Les propos bellicistes du général rebelle, s’accompagnant au Nord Kivu de nouveaux combats et de nouveaux déplacements de population, ont suscité de nombreuses réactions : le commandant des opérations des forces gouvernementales le général Kayembe, a invité Nkunda à réintégrer le programme Amani, tout en renforçant la pression militaire sur le terrain, le ministre congolais de la Défense Chilkez a qualifié ces propos d’ « irresponsables ». Quant au représentant à Kinshasa de la Mission des Nations unies au Congo, le Britannique Alan Doss, il a demandé au Conseil de Sécurité que soient renforcés les effectifs de la MONUC (qui compte actuellement 17.000 hommes) ainsi que ses moyens, entre autres aériens.
A Goma, les «facilitateurs » internationaux (ONU, Union européennes, Etats-Unis) ont réitéré leur soutien au programme Amani et à son coordinateur l’abbé Malu Malu, mais ces déclarations suscitent un scepticisme croissant dans une région qui compte plus d’un million de déplacés, totalement dépendants de l’aide humanitaire et qui assurent que les terres qu’ils ont du abandonner sous la menace sont déjà occupées par des nouveaux venus.
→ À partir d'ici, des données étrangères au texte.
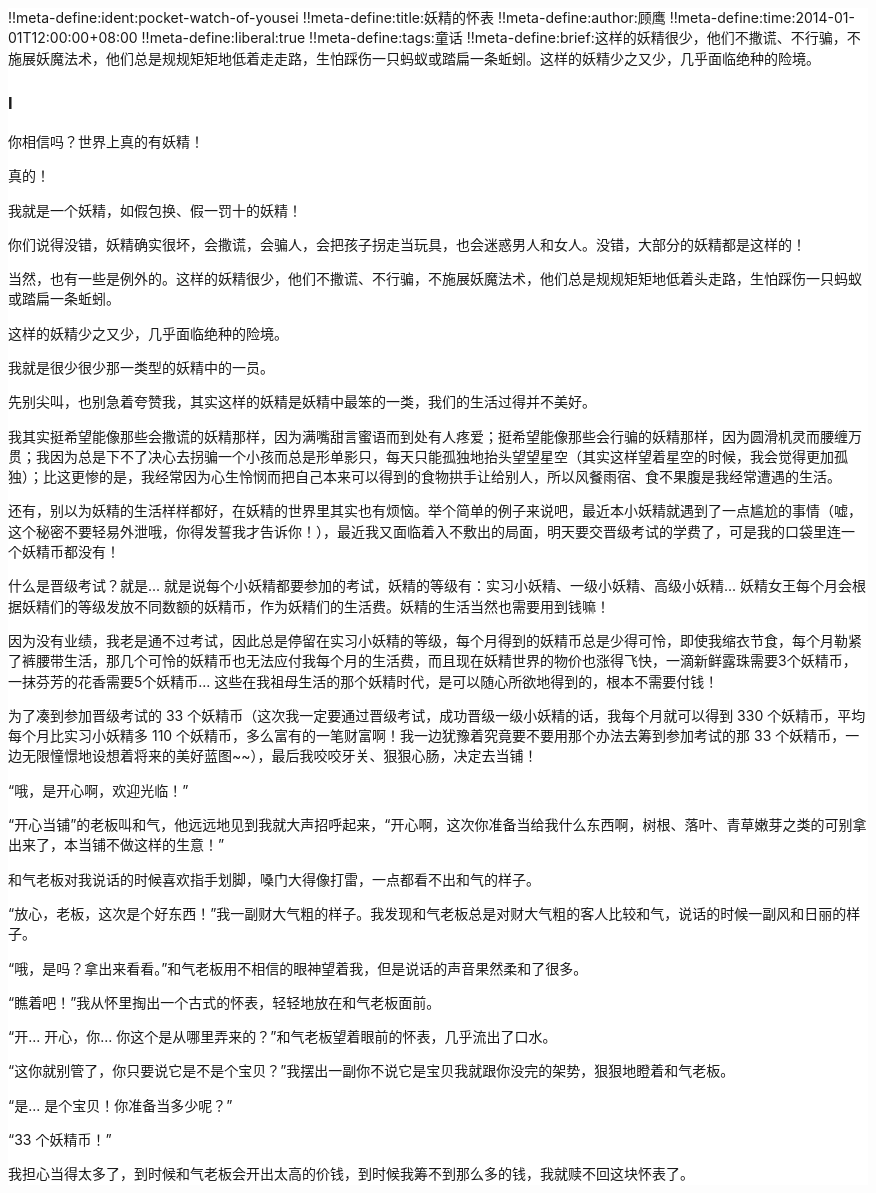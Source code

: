 !!meta-define:ident:pocket-watch-of-yousei
!!meta-define:title:妖精的怀表
!!meta-define:author:顾鹰
!!meta-define:time:2014-01-01T12:00:00+08:00
!!meta-define:liberal:true
!!meta-define:tags:童话
!!meta-define:brief:这样的妖精很少，他们不撒谎、不行骗，不施展妖魔法术，他们总是规规矩矩地低着走走路，生怕踩伤一只蚂蚁或踏扁一条蚯蚓。这样的妖精少之又少，几乎面临绝种的险境。

### I

你相信吗？世界上真的有妖精！

真的！

我就是一个妖精，如假包换、假一罚十的妖精！

你们说得没错，妖精确实很坏，会撒谎，会骗人，会把孩子拐走当玩具，也会迷惑男人和女人。没错，大部分的妖精都是这样的！

当然，也有一些是例外的。这样的妖精很少，他们不撒谎、不行骗，不施展妖魔法术，他们总是规规矩矩地低着头走路，生怕踩伤一只蚂蚁或踏扁一条蚯蚓。

这样的妖精少之又少，几乎面临绝种的险境。

我就是很少很少那一类型的妖精中的一员。

先别尖叫，也别急着夸赞我，其实这样的妖精是妖精中最笨的一类，我们的生活过得并不美好。

我其实挺希望能像那些会撒谎的妖精那样，因为满嘴甜言蜜语而到处有人疼爱；挺希望能像那些会行骗的妖精那样，因为圆滑机灵而腰缠万贯；我因为总是下不了决心去拐骗一个小孩而总是形单影只，每天只能孤独地抬头望望星空（其实这样望着星空的时候，我会觉得更加孤独）；比这更惨的是，我经常因为心生怜悯而把自己本来可以得到的食物拱手让给别人，所以风餐雨宿、食不果腹是我经常遭遇的生活。

还有，别以为妖精的生活样样都好，在妖精的世界里其实也有烦恼。举个简单的例子来说吧，最近本小妖精就遇到了一点尴尬的事情（嘘，这个秘密不要轻易外泄哦，你得发誓我才告诉你！），最近我又面临着入不敷出的局面，明天要交晋级考试的学费了，可是我的口袋里连一个妖精币都没有！

什么是晋级考试？就是... 就是说每个小妖精都要参加的考试，妖精的等级有：实习小妖精、一级小妖精、高级小妖精... 妖精女王每个月会根据妖精们的等级发放不同数额的妖精币，作为妖精们的生活费。妖精的生活当然也需要用到钱嘛！

因为没有业绩，我老是通不过考试，因此总是停留在实习小妖精的等级，每个月得到的妖精币总是少得可怜，即使我缩衣节食，每个月勒紧了裤腰带生活，那几个可怜的妖精币也无法应付我每个月的生活费，而且现在妖精世界的物价也涨得飞快，一滴新鲜露珠需要3个妖精币，一抹芬芳的花香需要5个妖精币... 这些在我祖母生活的那个妖精时代，是可以随心所欲地得到的，根本不需要付钱！

为了凑到参加晋级考试的 33 个妖精币（这次我一定要通过晋级考试，成功晋级一级小妖精的话，我每个月就可以得到 330 个妖精币，平均每个月比实习小妖精多 110 个妖精币，多么富有的一笔财富啊！我一边犹豫着究竟要不要用那个办法去筹到参加考试的那 33 个妖精币，一边无限憧憬地设想着将来的美好蓝图~~），最后我咬咬牙关、狠狠心肠，决定去当铺！

“哦，是开心啊，欢迎光临！”

“开心当铺”的老板叫和气，他远远地见到我就大声招呼起来，“开心啊，这次你准备当给我什么东西啊，树根、落叶、青草嫩芽之类的可别拿出来了，本当铺不做这样的生意！”

和气老板对我说话的时候喜欢指手划脚，嗓门大得像打雷，一点都看不出和气的样子。

“放心，老板，这次是个好东西！”我一副财大气粗的样子。我发现和气老板总是对财大气粗的客人比较和气，说话的时候一副风和日丽的样子。

“哦，是吗？拿出来看看。”和气老板用不相信的眼神望着我，但是说话的声音果然柔和了很多。

“瞧着吧！”我从怀里掏出一个古式的怀表，轻轻地放在和气老板面前。

“开... 开心，你... 你这个是从哪里弄来的？”和气老板望着眼前的怀表，几乎流出了口水。

“这你就别管了，你只要说它是不是个宝贝？”我摆出一副你不说它是宝贝我就跟你没完的架势，狠狠地瞪着和气老板。

“是... 是个宝贝！你准备当多少呢？”

“33 个妖精币！”

我担心当得太多了，到时候和气老板会开出太高的价钱，到时候我筹不到那么多的钱，我就赎不回这块怀表了。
Sur le terrain, l’action de la MONUC est de plus en plus contestée, les populations locales reprochant aux Casques bleus de ne pas agir avec assez de détermination contre Nkunda. La situation est cependant moins simple qu’il n’y paraît : dans certains cas, la MONUC épaule efficacement les forces gouvernementales, empêchant par exemple les insurgés de s’emparer de certaines localités comme Sake ou de routes stratégiques. Mais dans d’autres cas, lorsqu’il apparaît que les FARDC combattent avec l’appui des FDLR (Forces démocratiques pour la libération du Rwanda) les miliciens hutus solidaires du génocide au Rwanda, (ce qui confirme certaines accusations de Nkunda), les forces des Nations Unies veillent soigneusement à se démarquer de ce compromettant voisinage, ce qui amène la population à les accuser de passivité…
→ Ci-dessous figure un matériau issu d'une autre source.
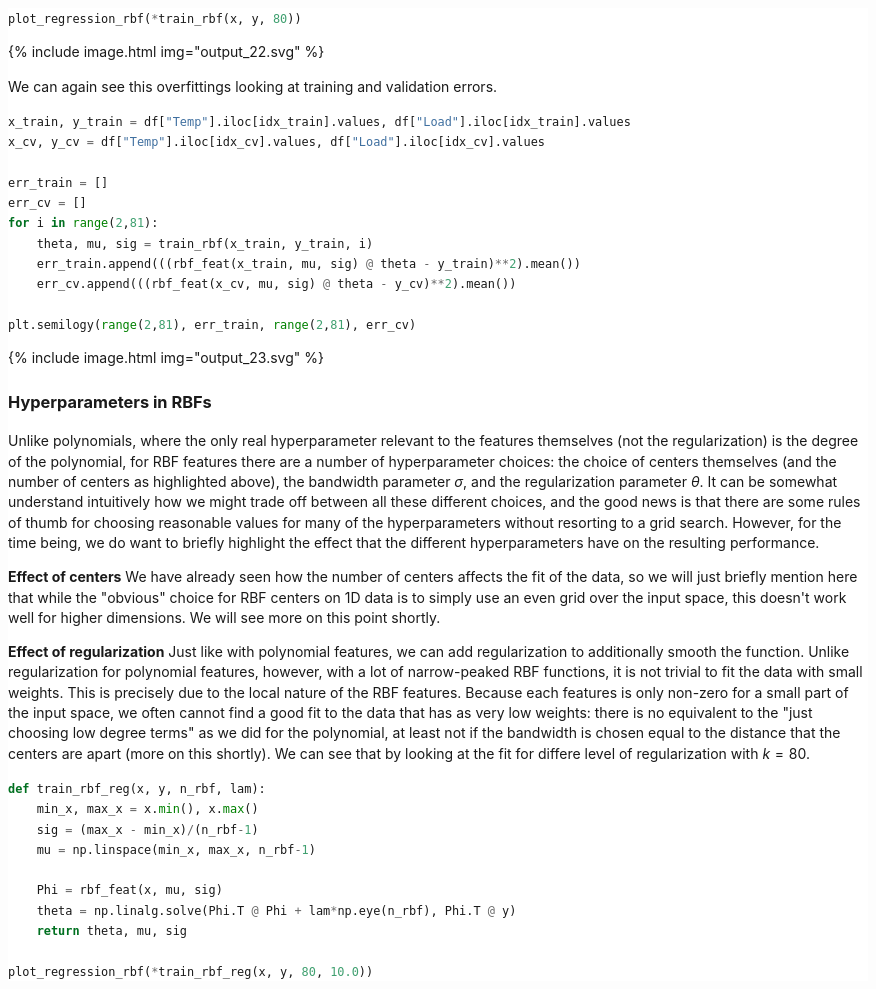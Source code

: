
 ```python
plot_regression_rbf(*train_rbf(x, y, 80))
```


{% include image.html img="output_22.svg" %}

We can again see this overfittings looking at training and validation errors.


```python
x_train, y_train = df["Temp"].iloc[idx_train].values, df["Load"].iloc[idx_train].values
x_cv, y_cv = df["Temp"].iloc[idx_cv].values, df["Load"].iloc[idx_cv].values

err_train = []
err_cv = []
for i in range(2,81):
    theta, mu, sig = train_rbf(x_train, y_train, i)
    err_train.append(((rbf_feat(x_train, mu, sig) @ theta - y_train)**2).mean())
    err_cv.append(((rbf_feat(x_cv, mu, sig) @ theta - y_cv)**2).mean())

plt.semilogy(range(2,81), err_train, range(2,81), err_cv)
```


{% include image.html img="output_23.svg" %}

### Hyperparameters in RBFs
Unlike polynomials, where the only real hyperparameter relevant to the features themselves (not the regularization) is the degree of the polynomial, for RBF features there are a number of hyperparameter choices: the choice of centers themselves (and the number of centers as highlighted above), the bandwidth parameter $\sigma$, and the regularization parameter $\theta$.  It can be somewhat understand intuitively how we might trade off between all these different choices, and the good news is that there are some rules of thumb for choosing reasonable values for many of the hyperparameters without resorting to a grid search.  However, for the time being, we do want to briefly highlight the effect that the different hyperparameters have on the resulting performance.

**Effect of centers** We have already seen how the number of centers affects the fit of the data, so we will just briefly mention here that while the "obvious" choice for RBF centers on 1D data is to simply use an even grid over the input space, this doesn't work well for higher dimensions.  We will see more on this point shortly.

**Effect of regularization** Just like with polynomial features, we can add regularization to additionally smooth the function.  Unlike regularization for polynomial features, however, with a lot of narrow-peaked RBF functions, it is not trivial to fit the data with small weights.  This is precisely due to the local nature of the RBF features.  Because each features is only non-zero for a small part of the input space, we often cannot find a good fit to the data that has as very low weights: there is no equivalent to the "just choosing low degree terms" as we did for the polynomial, at least not if the bandwidth is chosen equal to the distance that the centers are apart (more on this shortly).  We can see that by looking at the fit for differe level of regularization with $k=80$.


```python
def train_rbf_reg(x, y, n_rbf, lam):
    min_x, max_x = x.min(), x.max()
    sig = (max_x - min_x)/(n_rbf-1)
    mu = np.linspace(min_x, max_x, n_rbf-1)
    
    Phi = rbf_feat(x, mu, sig)
    theta = np.linalg.solve(Phi.T @ Phi + lam*np.eye(n_rbf), Phi.T @ y)
    return theta, mu, sig

plot_regression_rbf(*train_rbf_reg(x, y, 80, 10.0))
```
La situation au Kivu est d’autant plus inquiétante que Kinshasa attend toujours un successeur au Premier Ministre Gizenga. Aux dernières nouvelles, le président Kabila entendrait se tenir à l’accord préélectoral que l’AMP (Alliance pour une majorité présidentielle) avait conclue avec le PALU (Parti lumumbiste unifié) de M. Gizenga, auquel reviendrait donc le poste de Premier Ministre. La balle serait donc dans le camp des lumumbistes : à eux de présenter un candidat valable, capable de tenir la barre par gros temps…
Si les candidats présentés n’étaient pas jugés suffisamment costauds, les partenaires du PALU pourraient alors présenter d’autres candidats choisis au sein de la majorité présidentielle (Evariste Boshab du PPRD, ou Vital Kamerhe, qui a déjà fait ses preuves dans plusieurs dossiers difficiles mais qui s’avère peut-être indispensable à la tête de l’Assemblée nationale). Parmi les indépendants, le nom de l’ancien mobutiste Mabi Mulumba est également cité. Il s’agît là d’un homme affable et brillant, économiste réputé, ancien président de la Cour des Comptes, bien vu parmi les financiers occidentaux ( le Congo est toujours en froid avec le FMI et la Banque Mondiale à cause des contrats chinois) et qui présente aussi l’avantage d’être Kasaïen, une province qui, à cause des déboires de l’UDFPS s’est quelquefois sentie marginalisée….
De toutes façons, au-delà des considérations d’appartenance ethnique ou politique, il faudra avant tout un Premier Ministre attaché au rétablissement de l’autorité de l’Etat, rassurant la population et capable de faire face, avec détermination, aux rêves ou manœuvres dissidentes qui recommencent à se manifester, spontanément ou non.